▶ Your task: Could you set down exactly the lines of the data below, starting at the one that holds "This project is implemented" and ending at the one that holds "- Buzzer: The", both included, and only those?

▶ Collected data:

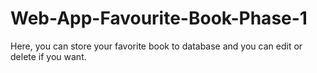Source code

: # Web-App-Favourite-Book-Phase-1
Here, you can store your favorite book to database and you can edit or delete if you want.
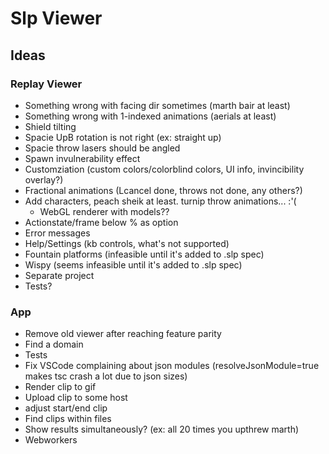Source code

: # Slp Viewer

## Ideas

### Replay Viewer

- Something wrong with facing dir sometimes (marth bair at least)
- Something wrong with 1-indexed animations (aerials at least)
- Shield tilting
- Spacie UpB rotation is not right (ex: straight up)
- Spacie throw lasers should be angled
- Spawn invulnerability effect
- Customziation (custom colors/colorblind colors, UI info, invincibility overlay?)
- Fractional animations (Lcancel done, throws not done, any others?)
- Add characters, peach sheik at least. turnip throw animations... :'(
  - WebGL renderer with models??
- Actionstate/frame below % as option
- Error messages
- Help/Settings (kb controls, what's not supported)
- Fountain platforms (infeasible until it's added to .slp spec)
- Wispy (seems infeasible until it's added to .slp spec)
- Separate project
- Tests?

### App

- Remove old viewer after reaching feature parity
- Find a domain
- Tests
- Fix VSCode complaining about json modules (resolveJsonModule=true makes
  tsc crash a lot due to json sizes)
- Render clip to gif
- Upload clip to some host
- adjust start/end clip
- Find clips within files
- Show results simultaneously? (ex: all 20 times you upthrew marth)
- Webworkers
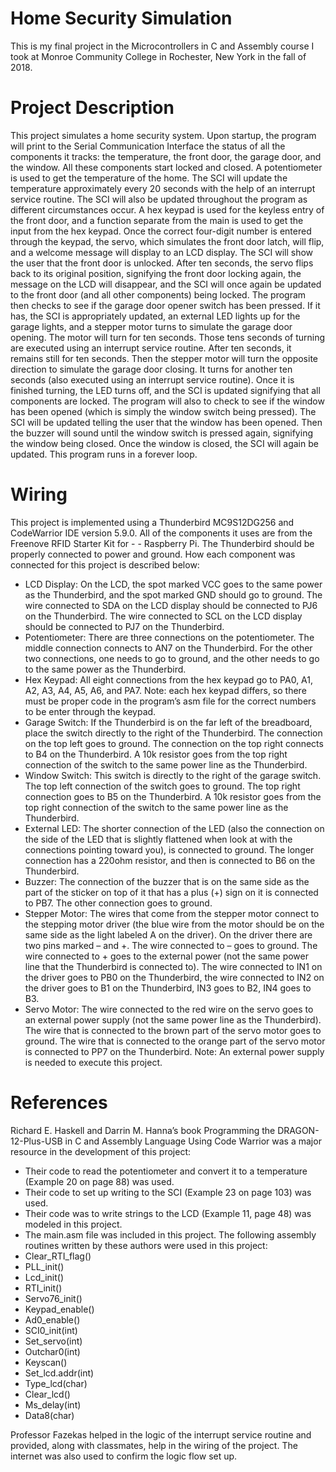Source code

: # Home Security Simulation
This is my final project in the Microcontrollers in C and Assembly course I took at Monroe Community College in Rochester, New York in the fall of 2018.

# Project Description
This project simulates a home security system. Upon startup, the program will print to the Serial Communication Interface the status of all the components it tracks: the temperature, the front door, the garage door, and the window. All these components start locked and closed. A potentiometer is used to get the temperature of the home. The SCI will update the temperature approximately every 20 seconds with the help of an interrupt service routine. The SCI will also be updated throughout the program as different circumstances occur. A hex keypad is used for the keyless entry of the front door, and a function separate from the main is used to get the input from the hex keypad. Once the correct four-digit number is entered through the keypad, the servo, which simulates the front door latch, will flip, and a welcome message will display to an LCD display. The SCI will show the user that the front door is unlocked. After ten seconds, the servo flips back to its original position, signifying the front door locking again, the message on the LCD will disappear, and the SCI will once again be updated to the front door (and all other components) being locked. The program then checks to see if the garage door opener switch has been pressed. If it has, the SCI is appropriately updated, an external LED lights up for the garage lights, and a stepper motor turns to simulate the garage door opening. The motor will turn for ten seconds. Those tens seconds of turning are executed using an interrupt service routine. After ten seconds, it remains still for ten seconds. Then the stepper motor will turn the opposite direction to simulate the garage door closing. It turns for another ten seconds (also executed using an interrupt service routine). Once it is finished turning, the LED turns off, and the SCI is updated signifying that all components are locked. The program will also to check to see if the window has been opened (which is simply the window switch being pressed). The SCI will be updated telling the user that the window has been opened. Then the buzzer will sound until the window switch is pressed again, signifying the window being closed. Once the window is closed, the SCI will again be updated. This program runs in a forever loop.

# Wiring
This project is implemented using a Thunderbird MC9S12DG256 and CodeWarrior IDE version 5.9.0. All of the components it uses are from the Freenove RFID Starter Kit for - - Raspberry Pi. The Thunderbird should be properly connected to power and ground. How each component was connected for this project is described below:
- LCD Display: On the LCD, the spot marked VCC goes to the same power as the Thunderbird, and the spot marked GND should go to ground. The wire connected to SDA on the LCD display should be connected to PJ6 on the Thunderbird. The wire connected to SCL on the LCD display should be connected to PJ7 on the Thunderbird.
- Potentiometer: There are three connections on the potentiometer. The middle connection connects to AN7 on the Thunderbird. For the other two connections, one needs to go to ground, and the other needs to go to the same power as the Thunderbird.
- Hex Keypad: All eight connections from the hex keypad go to PA0, A1, A2, A3, A4, A5, A6, and PA7. Note: each hex keypad differs, so there must be proper code in the program’s asm file for the correct numbers to be enter through the keypad.
- Garage Switch: If the Thunderbird is on the far left of the breadboard, place the switch directly to the right of the Thunderbird. The connection on the top left goes to ground. The connection on the top right connects to B4 on the Thunderbird. A 10k resistor goes from the top right connection of the switch to the same power line as the Thunderbird.
- Window Switch: This switch is directly to the right of the garage switch. The top left connection of the switch goes to ground. The top right connection goes to B5 on the Thunderbird. A 10k resistor goes from the top right connection of the switch to the same power line as the Thunderbird.
- External LED: The shorter connection of the LED (also the connection on the side of the LED that is slightly flattened when look at with the connections pointing toward you), is connected to ground. The longer connection has a 220ohm resistor, and then is connected to B6 on the Thunderbird.
- Buzzer: The connection of the buzzer that is on the same side as the part of the sticker on top of it that has a plus (+) sign on it is connected to PB7. The other connection goes to ground.
- Stepper Motor: The wires that come from the stepper motor connect to the stepping motor driver (the blue wire from the motor should be on the same side as the light labeled A on the driver). On the driver there are two pins marked – and +. The wire connected to – goes to ground. The wire connected to + goes to the external power (not the same power line that the Thunderbird is connected to). The wire connected to IN1 on the driver goes to PB0 on the Thunderbird, the wire connected to IN2 on the driver goes to B1 on the Thunderbird, IN3 goes to B2, IN4 goes to B3.
- Servo Motor: The wire connected to the red wire on the servo goes to an external power supply (not the same power line as the Thunderbird). The wire that is connected to the brown part of the servo motor goes to ground. The wire that is connected to the orange part of the servo motor is connected to PP7 on the Thunderbird.
Note: An external power supply is needed to execute this project.

# References
Richard E. Haskell and Darrin M. Hanna’s book Programming the DRAGON-12-Plus-USB in C and Assembly Language Using Code Warrior was a major resource in the development of this project:
- Their code to read the potentiometer and convert it to a temperature (Example 20 on page 88) was used. 
- Their code to set up writing to the SCI (Example 23 on page 103) was used.
- Their code was to write strings to the LCD (Example 11, page 48) was modeled in this project.
- The main.asm file was included in this project.
The following assembly routines written by these authors were used in this project:
-	Clear_RTI_flag() 
-	PLL_init()
-	Lcd_init()
-	RTI_init()
-	Servo76_init()
-	Keypad_enable()
-	Ad0_enable()
-	SCI0_init(int)
-	Set_servo(int)
-	Outchar0(int)
-	Keyscan()
-	Set_lcd.addr(int)
-	Type_lcd(char)
-	Clear_lcd()
-	Ms_delay(int)
-	Data8(char)

Professor Fazekas helped in the logic of the interrupt service routine and provided, along with classmates, help in the wiring of the project.
The internet was also used to confirm the logic flow set up.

▶ Response:
This project is implemented using a Thunderbird MC9S12DG256 and CodeWarrior IDE version 5.9.0. All of the components it uses are from the Freenove RFID Starter Kit for - - Raspberry Pi. The Thunderbird should be properly connected to power and ground. How each component was connected for this project is described below:
- LCD Display: On the LCD, the spot marked VCC goes to the same power as the Thunderbird, and the spot marked GND should go to ground. The wire connected to SDA on the LCD display should be connected to PJ6 on the Thunderbird. The wire connected to SCL on the LCD display should be connected to PJ7 on the Thunderbird.
- Potentiometer: There are three connections on the potentiometer. The middle connection connects to AN7 on the Thunderbird. For the other two connections, one needs to go to ground, and the other needs to go to the same power as the Thunderbird.
- Hex Keypad: All eight connections from the hex keypad go to PA0, A1, A2, A3, A4, A5, A6, and PA7. Note: each hex keypad differs, so there must be proper code in the program’s asm file for the correct numbers to be enter through the keypad.
- Garage Switch: If the Thunderbird is on the far left of the breadboard, place the switch directly to the right of the Thunderbird. The connection on the top left goes to ground. The connection on the top right connects to B4 on the Thunderbird. A 10k resistor goes from the top right connection of the switch to the same power line as the Thunderbird.
- Window Switch: This switch is directly to the right of the garage switch. The top left connection of the switch goes to ground. The top right connection goes to B5 on the Thunderbird. A 10k resistor goes from the top right connection of the switch to the same power line as the Thunderbird.
- External LED: The shorter connection of the LED (also the connection on the side of the LED that is slightly flattened when look at with the connections pointing toward you), is connected to ground. The longer connection has a 220ohm resistor, and then is connected to B6 on the Thunderbird.
- Buzzer: The connection of the buzzer that is on the same side as the part of the sticker on top of it that has a plus (+) sign on it is connected to PB7. The other connection goes to ground.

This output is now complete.